Data supplied section start

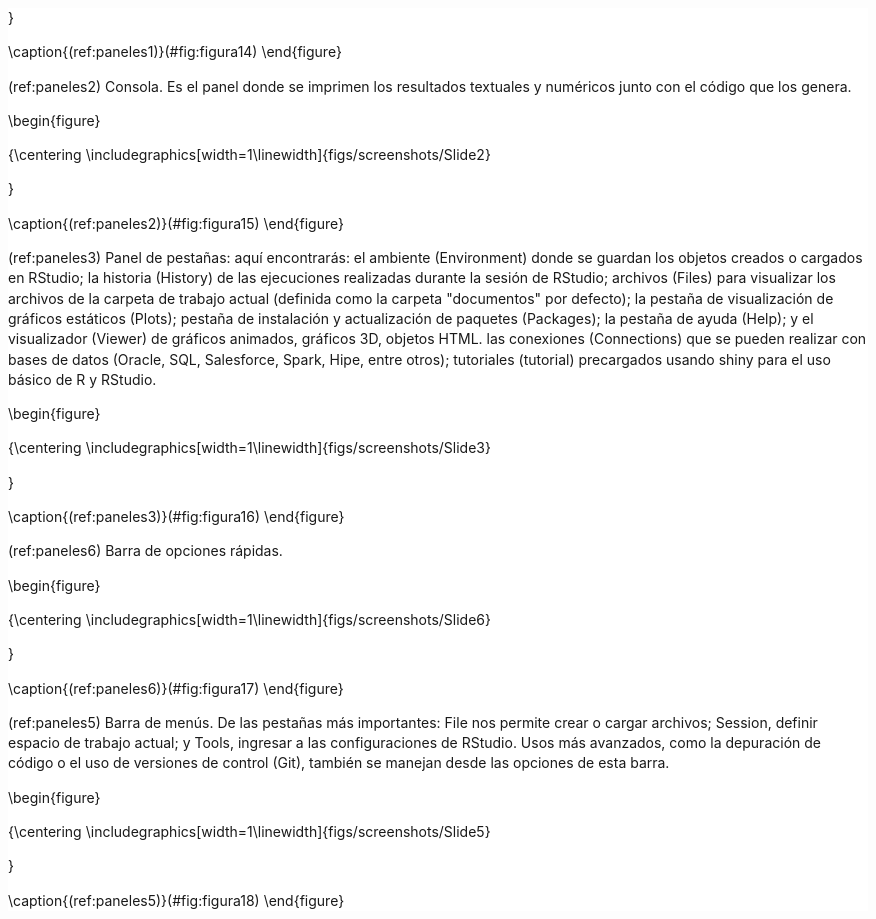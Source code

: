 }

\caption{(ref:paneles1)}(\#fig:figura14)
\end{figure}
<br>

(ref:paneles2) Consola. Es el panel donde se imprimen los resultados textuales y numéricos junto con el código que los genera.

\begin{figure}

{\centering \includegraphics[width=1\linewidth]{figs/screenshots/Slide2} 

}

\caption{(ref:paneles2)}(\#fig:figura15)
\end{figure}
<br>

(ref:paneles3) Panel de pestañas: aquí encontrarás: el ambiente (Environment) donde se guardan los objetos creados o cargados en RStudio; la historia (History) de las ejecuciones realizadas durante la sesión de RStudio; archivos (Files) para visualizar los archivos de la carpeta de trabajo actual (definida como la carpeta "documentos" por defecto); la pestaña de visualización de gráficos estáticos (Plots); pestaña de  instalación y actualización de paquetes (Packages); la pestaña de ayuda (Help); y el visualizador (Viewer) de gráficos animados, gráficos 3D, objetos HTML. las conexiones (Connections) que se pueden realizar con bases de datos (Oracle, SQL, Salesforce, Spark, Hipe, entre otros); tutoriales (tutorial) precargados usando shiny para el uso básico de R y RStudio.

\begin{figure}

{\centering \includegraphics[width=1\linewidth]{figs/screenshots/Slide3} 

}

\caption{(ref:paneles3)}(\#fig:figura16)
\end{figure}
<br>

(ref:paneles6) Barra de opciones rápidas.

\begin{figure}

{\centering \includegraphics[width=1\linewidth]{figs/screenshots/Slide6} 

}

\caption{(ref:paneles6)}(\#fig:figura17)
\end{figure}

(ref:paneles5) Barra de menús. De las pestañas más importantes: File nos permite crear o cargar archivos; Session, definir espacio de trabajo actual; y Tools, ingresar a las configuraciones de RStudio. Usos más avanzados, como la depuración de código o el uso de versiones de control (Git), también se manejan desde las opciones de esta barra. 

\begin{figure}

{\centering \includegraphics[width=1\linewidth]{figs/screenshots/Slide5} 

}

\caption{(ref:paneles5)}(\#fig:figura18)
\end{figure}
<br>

Data supplied section end
Data supplied section start

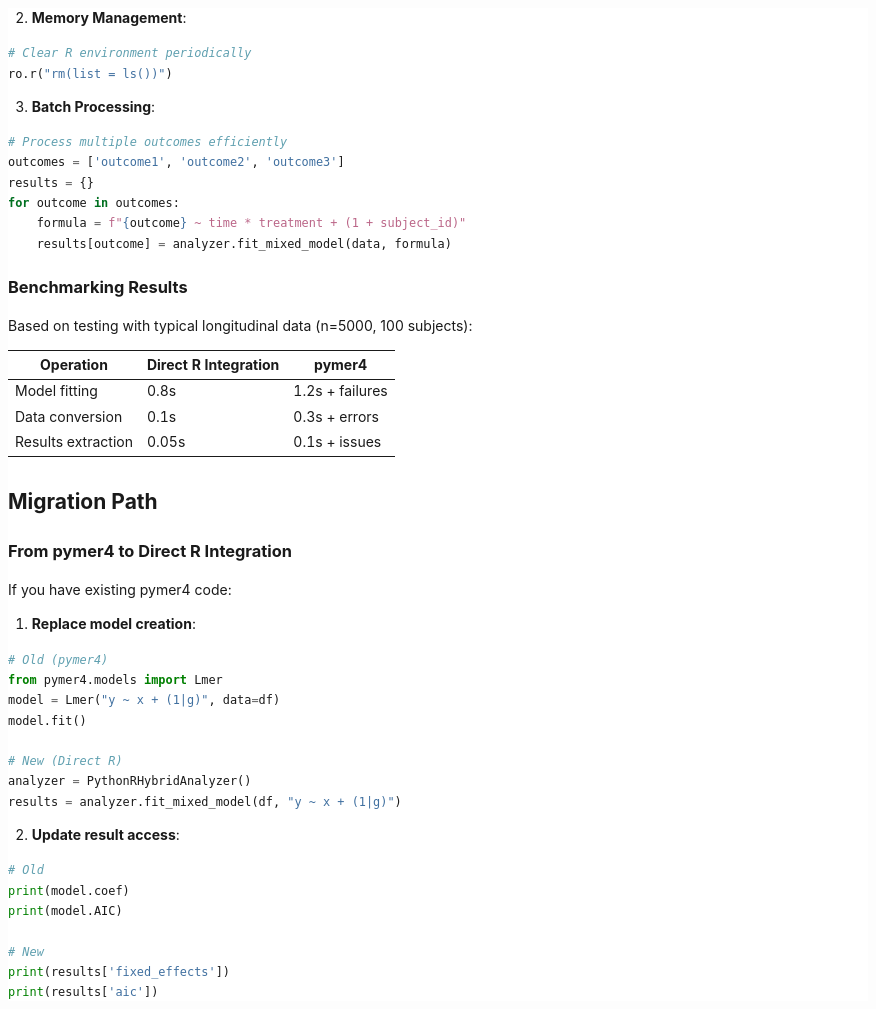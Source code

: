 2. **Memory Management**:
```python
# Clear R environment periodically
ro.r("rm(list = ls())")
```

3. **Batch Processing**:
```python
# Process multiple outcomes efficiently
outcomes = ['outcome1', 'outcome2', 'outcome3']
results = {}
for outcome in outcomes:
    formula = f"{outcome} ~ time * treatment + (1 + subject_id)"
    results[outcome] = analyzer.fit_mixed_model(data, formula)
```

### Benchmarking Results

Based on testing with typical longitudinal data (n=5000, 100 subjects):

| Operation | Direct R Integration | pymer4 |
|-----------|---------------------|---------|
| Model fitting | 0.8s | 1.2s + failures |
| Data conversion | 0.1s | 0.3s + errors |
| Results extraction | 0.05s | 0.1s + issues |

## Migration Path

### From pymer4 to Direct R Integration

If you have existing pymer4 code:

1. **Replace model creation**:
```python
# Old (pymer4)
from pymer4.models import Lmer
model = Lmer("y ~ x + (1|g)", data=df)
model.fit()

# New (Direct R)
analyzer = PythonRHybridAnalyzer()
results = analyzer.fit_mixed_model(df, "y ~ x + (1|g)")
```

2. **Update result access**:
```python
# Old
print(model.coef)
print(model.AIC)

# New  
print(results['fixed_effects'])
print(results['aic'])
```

Data supplied section end

Give the count of lines in the data above that hold the string "formula", with no additional words.

*Result of this exercise*. 2